**Data to examine**

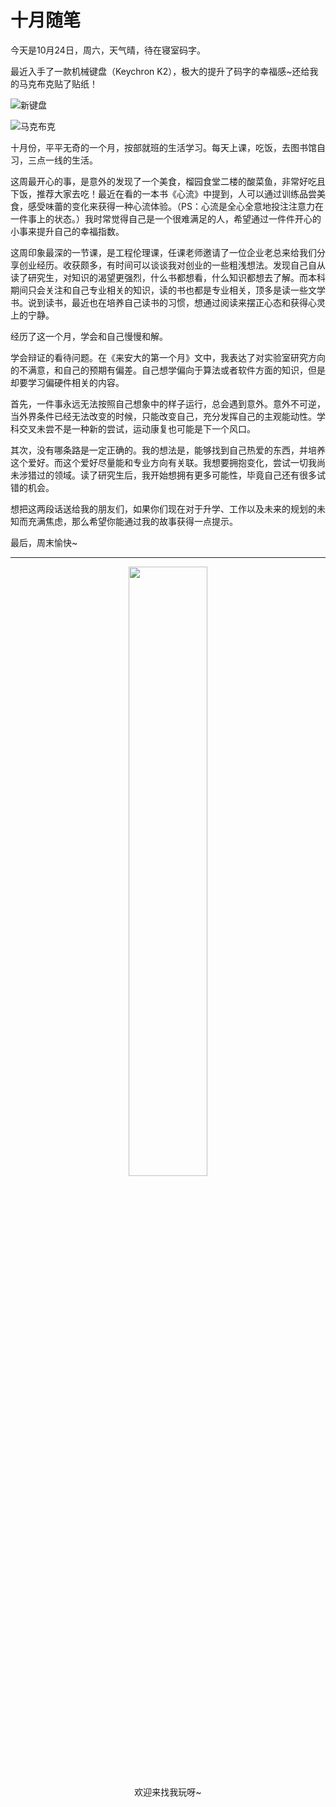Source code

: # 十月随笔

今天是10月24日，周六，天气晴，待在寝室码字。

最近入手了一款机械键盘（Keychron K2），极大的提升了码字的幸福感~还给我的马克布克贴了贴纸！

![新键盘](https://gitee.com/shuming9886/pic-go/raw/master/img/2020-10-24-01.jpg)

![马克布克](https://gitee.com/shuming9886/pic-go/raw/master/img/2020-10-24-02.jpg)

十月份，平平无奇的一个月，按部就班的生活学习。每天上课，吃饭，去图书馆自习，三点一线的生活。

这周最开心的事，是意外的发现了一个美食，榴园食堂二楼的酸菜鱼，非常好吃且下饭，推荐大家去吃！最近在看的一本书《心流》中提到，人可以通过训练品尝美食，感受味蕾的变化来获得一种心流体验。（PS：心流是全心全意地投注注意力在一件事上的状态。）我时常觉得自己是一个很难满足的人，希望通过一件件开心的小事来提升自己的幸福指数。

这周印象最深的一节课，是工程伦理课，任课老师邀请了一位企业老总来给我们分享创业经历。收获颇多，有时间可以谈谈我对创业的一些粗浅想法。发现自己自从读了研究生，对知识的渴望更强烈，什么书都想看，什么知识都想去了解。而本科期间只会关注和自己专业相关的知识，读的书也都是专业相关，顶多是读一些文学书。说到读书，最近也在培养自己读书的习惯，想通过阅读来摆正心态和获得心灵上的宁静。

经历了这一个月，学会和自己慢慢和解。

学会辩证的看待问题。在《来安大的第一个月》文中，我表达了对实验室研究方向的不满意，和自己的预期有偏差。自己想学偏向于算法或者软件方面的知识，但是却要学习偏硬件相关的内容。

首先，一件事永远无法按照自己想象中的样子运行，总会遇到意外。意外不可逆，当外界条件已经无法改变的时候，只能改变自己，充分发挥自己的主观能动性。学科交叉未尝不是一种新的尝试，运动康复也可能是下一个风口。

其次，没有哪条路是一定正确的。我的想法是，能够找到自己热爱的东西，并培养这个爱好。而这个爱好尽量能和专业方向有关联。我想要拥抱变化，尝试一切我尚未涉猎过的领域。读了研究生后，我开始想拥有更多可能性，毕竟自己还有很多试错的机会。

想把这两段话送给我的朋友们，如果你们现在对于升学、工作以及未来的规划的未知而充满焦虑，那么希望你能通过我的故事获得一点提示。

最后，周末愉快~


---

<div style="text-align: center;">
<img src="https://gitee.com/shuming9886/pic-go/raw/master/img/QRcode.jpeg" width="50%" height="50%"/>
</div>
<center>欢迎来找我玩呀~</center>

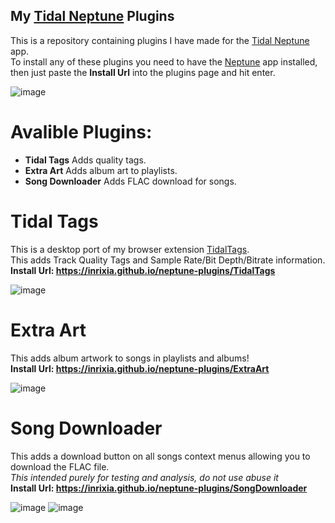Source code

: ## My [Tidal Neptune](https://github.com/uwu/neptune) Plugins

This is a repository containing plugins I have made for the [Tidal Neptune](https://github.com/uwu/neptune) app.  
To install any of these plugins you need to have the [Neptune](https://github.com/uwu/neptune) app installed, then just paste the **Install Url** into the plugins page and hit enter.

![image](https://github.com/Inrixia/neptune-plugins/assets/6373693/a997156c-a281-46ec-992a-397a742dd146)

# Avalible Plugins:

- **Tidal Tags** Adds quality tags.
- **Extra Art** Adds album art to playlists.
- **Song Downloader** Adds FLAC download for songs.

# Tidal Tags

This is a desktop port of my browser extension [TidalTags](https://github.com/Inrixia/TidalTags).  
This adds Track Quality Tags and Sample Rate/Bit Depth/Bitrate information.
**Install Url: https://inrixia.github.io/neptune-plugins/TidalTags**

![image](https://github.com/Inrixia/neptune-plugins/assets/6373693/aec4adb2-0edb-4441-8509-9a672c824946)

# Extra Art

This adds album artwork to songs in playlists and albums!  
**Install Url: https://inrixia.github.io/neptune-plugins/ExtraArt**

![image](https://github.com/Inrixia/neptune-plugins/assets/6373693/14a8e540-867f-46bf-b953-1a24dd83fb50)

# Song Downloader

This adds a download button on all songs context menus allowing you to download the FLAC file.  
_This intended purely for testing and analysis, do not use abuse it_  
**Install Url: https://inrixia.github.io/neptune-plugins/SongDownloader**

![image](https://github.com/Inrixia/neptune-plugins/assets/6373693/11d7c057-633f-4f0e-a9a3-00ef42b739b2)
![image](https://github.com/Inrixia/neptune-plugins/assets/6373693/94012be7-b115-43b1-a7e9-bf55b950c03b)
--
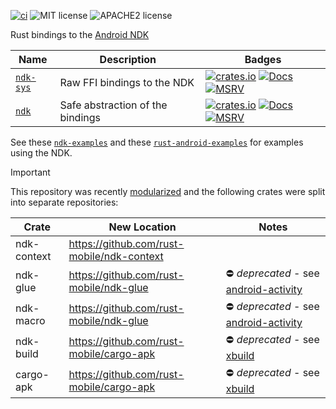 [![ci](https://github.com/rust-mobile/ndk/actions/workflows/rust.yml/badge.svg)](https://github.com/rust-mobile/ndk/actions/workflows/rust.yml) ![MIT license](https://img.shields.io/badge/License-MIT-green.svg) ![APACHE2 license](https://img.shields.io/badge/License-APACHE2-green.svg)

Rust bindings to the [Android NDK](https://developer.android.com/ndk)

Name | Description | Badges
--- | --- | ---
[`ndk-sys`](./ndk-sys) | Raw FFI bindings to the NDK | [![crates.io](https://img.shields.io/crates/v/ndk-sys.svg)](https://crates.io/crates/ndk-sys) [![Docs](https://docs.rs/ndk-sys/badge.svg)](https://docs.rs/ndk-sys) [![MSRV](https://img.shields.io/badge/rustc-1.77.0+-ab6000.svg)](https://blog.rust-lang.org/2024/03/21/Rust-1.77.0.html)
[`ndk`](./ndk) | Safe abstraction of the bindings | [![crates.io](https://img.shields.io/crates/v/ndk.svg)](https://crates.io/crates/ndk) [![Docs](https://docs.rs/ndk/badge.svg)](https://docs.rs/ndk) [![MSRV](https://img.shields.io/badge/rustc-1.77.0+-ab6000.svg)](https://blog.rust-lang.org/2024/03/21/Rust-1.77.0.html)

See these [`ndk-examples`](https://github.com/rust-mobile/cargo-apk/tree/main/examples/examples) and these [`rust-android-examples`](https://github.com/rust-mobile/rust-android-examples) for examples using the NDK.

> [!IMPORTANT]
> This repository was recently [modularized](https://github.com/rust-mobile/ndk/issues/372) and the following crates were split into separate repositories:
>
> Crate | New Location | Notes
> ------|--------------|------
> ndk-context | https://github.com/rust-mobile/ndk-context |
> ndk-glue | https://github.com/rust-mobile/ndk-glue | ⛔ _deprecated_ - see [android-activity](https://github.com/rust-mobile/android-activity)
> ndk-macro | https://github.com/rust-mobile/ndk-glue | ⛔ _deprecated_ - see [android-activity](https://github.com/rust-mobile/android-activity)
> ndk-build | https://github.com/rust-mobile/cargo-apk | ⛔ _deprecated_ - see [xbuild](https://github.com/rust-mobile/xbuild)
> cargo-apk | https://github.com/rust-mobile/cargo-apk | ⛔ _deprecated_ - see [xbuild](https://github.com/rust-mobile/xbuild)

**What is needed**
Only the lines above from the one with "ndk-macro | https://github.com/rust-mobile/ndk-glue" through the one with "ndk-build | https://github.com/rust-mobile/cargo-apk" should be duplicated, character for character.

**Task solution**
> ndk-macro | https://github.com/rust-mobile/ndk-glue | ⛔ _deprecated_ - see [android-activity](https://github.com/rust-mobile/android-activity)
> ndk-build | https://github.com/rust-mobile/cargo-apk | ⛔ _deprecated_ - see [xbuild](https://github.com/rust-mobile/xbuild)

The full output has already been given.